RAW DATA Block Start
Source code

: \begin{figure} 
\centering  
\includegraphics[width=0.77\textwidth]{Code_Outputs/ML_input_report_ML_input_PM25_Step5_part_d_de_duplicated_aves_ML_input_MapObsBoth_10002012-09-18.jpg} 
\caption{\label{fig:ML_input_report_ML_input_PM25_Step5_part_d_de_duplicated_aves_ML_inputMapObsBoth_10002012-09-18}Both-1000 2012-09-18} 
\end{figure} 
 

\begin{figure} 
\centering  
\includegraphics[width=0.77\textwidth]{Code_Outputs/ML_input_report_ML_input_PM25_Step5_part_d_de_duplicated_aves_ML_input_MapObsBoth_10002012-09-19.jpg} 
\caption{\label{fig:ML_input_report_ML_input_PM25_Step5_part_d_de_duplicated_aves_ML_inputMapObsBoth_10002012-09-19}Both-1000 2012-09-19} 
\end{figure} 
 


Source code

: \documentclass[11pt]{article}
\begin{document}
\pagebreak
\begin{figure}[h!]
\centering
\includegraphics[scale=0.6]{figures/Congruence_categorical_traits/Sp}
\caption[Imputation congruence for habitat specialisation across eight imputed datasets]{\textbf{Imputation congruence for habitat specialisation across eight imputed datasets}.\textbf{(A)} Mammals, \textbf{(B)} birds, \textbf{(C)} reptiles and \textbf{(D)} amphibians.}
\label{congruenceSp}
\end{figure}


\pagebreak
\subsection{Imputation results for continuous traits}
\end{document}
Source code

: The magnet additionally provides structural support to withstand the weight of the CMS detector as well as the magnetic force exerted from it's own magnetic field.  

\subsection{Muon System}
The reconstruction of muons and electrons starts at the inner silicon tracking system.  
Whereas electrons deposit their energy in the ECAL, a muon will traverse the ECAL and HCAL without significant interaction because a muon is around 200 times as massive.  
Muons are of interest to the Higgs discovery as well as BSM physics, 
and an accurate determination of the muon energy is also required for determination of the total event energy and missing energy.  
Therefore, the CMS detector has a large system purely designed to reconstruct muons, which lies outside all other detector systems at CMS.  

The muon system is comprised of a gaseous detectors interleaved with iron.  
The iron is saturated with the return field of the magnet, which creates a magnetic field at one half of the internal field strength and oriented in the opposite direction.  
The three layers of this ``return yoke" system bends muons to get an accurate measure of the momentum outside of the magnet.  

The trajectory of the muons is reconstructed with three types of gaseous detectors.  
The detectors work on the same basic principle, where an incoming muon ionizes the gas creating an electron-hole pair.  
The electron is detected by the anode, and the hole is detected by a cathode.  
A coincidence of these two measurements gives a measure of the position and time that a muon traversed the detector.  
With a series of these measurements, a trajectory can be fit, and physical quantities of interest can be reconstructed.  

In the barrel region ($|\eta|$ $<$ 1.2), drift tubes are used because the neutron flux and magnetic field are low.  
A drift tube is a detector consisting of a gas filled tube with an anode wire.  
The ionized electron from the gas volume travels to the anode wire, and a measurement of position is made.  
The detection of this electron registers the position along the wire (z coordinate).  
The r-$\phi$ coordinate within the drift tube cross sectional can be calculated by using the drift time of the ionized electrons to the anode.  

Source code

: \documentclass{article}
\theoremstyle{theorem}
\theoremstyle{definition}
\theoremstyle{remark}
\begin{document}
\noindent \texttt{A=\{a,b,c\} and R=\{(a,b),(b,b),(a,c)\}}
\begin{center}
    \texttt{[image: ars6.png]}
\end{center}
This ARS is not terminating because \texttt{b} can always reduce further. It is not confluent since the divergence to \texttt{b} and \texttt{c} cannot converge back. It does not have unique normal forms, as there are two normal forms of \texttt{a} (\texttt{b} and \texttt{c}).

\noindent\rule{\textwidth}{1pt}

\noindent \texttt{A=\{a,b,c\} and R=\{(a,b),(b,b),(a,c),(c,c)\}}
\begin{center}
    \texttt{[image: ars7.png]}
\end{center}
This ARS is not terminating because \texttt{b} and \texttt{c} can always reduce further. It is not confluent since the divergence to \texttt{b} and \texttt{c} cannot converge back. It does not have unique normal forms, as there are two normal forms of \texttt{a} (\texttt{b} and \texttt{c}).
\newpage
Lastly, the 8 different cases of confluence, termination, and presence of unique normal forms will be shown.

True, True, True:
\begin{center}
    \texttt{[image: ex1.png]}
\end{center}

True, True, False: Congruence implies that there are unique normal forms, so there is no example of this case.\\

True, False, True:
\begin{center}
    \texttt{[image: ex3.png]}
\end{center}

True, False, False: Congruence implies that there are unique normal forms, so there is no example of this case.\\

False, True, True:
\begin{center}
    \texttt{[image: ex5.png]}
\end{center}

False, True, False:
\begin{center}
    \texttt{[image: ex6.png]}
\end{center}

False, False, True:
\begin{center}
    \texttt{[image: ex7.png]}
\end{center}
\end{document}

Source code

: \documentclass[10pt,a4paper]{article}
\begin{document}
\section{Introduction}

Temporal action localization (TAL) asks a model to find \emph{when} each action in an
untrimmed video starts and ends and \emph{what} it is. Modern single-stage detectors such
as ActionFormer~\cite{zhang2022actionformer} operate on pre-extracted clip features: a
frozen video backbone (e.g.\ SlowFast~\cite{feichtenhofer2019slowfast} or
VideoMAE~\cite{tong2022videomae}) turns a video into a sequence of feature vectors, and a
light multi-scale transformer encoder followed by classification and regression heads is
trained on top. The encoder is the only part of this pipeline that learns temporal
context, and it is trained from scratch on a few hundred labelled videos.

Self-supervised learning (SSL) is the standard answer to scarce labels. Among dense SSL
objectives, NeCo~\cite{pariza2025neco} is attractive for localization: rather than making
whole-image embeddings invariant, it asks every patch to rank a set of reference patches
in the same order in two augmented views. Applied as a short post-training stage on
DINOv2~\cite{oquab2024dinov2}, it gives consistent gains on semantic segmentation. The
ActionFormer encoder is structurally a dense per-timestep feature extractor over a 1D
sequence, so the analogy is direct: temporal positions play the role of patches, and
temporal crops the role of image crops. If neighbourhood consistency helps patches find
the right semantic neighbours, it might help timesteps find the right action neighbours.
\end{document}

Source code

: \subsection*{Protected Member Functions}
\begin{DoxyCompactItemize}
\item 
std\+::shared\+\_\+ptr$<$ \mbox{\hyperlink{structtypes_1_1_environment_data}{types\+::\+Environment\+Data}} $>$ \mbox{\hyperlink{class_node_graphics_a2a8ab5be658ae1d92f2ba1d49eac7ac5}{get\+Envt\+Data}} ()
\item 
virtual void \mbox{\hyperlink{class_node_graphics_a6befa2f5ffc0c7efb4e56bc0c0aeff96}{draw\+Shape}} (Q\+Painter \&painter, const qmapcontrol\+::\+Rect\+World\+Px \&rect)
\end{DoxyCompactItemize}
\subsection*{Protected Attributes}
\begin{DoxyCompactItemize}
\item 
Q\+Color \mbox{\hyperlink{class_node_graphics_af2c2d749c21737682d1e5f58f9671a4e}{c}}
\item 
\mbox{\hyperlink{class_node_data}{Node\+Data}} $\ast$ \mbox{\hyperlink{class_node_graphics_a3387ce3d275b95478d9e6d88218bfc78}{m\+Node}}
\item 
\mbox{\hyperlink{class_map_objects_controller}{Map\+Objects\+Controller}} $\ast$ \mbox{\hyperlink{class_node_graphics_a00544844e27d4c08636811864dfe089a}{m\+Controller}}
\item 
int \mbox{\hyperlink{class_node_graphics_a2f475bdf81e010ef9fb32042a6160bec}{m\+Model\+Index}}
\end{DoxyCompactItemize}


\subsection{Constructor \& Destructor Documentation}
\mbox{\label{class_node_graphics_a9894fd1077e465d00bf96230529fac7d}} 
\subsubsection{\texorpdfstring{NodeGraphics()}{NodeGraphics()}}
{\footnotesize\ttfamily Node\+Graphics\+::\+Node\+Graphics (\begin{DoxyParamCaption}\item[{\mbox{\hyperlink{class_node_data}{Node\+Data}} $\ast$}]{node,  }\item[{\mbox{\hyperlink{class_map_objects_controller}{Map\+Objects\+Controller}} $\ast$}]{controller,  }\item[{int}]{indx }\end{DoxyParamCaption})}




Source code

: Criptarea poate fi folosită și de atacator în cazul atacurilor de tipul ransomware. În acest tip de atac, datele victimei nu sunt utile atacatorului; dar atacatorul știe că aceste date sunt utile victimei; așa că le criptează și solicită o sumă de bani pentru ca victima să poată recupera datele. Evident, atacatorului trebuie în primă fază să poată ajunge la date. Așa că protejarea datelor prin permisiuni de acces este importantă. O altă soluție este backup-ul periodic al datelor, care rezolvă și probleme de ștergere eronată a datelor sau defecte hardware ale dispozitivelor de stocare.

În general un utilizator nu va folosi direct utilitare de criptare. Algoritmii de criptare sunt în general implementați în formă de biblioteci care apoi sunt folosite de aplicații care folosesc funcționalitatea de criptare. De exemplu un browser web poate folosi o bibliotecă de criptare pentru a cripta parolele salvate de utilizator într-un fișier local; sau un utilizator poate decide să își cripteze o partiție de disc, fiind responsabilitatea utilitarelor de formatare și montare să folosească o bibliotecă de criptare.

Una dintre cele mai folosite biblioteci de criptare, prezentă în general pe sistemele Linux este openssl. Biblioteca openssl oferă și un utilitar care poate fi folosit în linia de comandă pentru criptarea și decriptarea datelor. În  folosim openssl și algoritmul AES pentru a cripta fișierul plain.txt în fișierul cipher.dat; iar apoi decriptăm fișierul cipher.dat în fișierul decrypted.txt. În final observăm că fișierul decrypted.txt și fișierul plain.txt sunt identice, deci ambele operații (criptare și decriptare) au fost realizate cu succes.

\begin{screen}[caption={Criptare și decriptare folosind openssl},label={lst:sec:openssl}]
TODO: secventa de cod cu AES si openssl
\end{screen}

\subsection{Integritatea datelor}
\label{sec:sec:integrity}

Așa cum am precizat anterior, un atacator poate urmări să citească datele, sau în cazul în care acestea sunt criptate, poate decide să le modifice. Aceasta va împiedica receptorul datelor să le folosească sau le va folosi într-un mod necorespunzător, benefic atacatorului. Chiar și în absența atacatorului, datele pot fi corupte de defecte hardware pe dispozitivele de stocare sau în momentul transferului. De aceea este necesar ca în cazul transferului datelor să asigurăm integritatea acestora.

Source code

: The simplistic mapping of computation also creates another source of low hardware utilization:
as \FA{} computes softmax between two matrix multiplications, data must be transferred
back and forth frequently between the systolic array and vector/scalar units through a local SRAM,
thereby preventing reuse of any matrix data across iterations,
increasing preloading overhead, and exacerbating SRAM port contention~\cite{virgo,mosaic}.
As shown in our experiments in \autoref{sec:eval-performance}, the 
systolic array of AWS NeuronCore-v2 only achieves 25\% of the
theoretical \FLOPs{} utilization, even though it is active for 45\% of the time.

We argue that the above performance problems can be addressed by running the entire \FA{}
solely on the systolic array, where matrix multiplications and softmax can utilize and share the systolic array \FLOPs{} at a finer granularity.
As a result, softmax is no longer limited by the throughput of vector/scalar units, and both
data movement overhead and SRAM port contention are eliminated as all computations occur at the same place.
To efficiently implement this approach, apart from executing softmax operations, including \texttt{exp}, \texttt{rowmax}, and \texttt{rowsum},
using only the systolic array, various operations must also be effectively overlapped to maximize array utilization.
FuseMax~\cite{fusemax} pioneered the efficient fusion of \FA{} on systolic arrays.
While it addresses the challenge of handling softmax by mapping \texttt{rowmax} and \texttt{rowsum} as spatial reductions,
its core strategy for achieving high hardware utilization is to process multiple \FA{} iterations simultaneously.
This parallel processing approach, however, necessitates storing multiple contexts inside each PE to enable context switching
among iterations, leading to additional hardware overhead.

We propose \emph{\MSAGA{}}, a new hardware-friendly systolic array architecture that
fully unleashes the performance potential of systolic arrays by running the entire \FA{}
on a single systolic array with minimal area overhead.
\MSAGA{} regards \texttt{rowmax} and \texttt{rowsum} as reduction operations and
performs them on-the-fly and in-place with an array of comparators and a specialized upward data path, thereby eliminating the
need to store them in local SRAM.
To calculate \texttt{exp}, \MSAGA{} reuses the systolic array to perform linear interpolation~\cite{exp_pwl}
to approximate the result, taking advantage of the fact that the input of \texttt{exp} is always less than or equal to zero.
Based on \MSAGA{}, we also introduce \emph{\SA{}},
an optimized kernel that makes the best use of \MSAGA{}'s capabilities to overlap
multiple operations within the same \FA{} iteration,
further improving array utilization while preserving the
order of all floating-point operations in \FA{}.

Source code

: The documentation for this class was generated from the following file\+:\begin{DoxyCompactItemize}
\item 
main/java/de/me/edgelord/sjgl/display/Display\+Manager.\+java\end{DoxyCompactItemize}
RAW DATA Block End
▸ WHAT YOU NEED TO DO:
Each line from the material above that mentions the word "SRAM" needs to be copied.

▸ SOLUTION TO THIS TASK:
back and forth frequently between the systolic array and vector/scalar units through a local SRAM,
increasing preloading overhead, and exacerbating SRAM port contention~\cite{virgo,mosaic}.
data movement overhead and SRAM port contention are eliminated as all computations occur at the same place.
need to store them in local SRAM.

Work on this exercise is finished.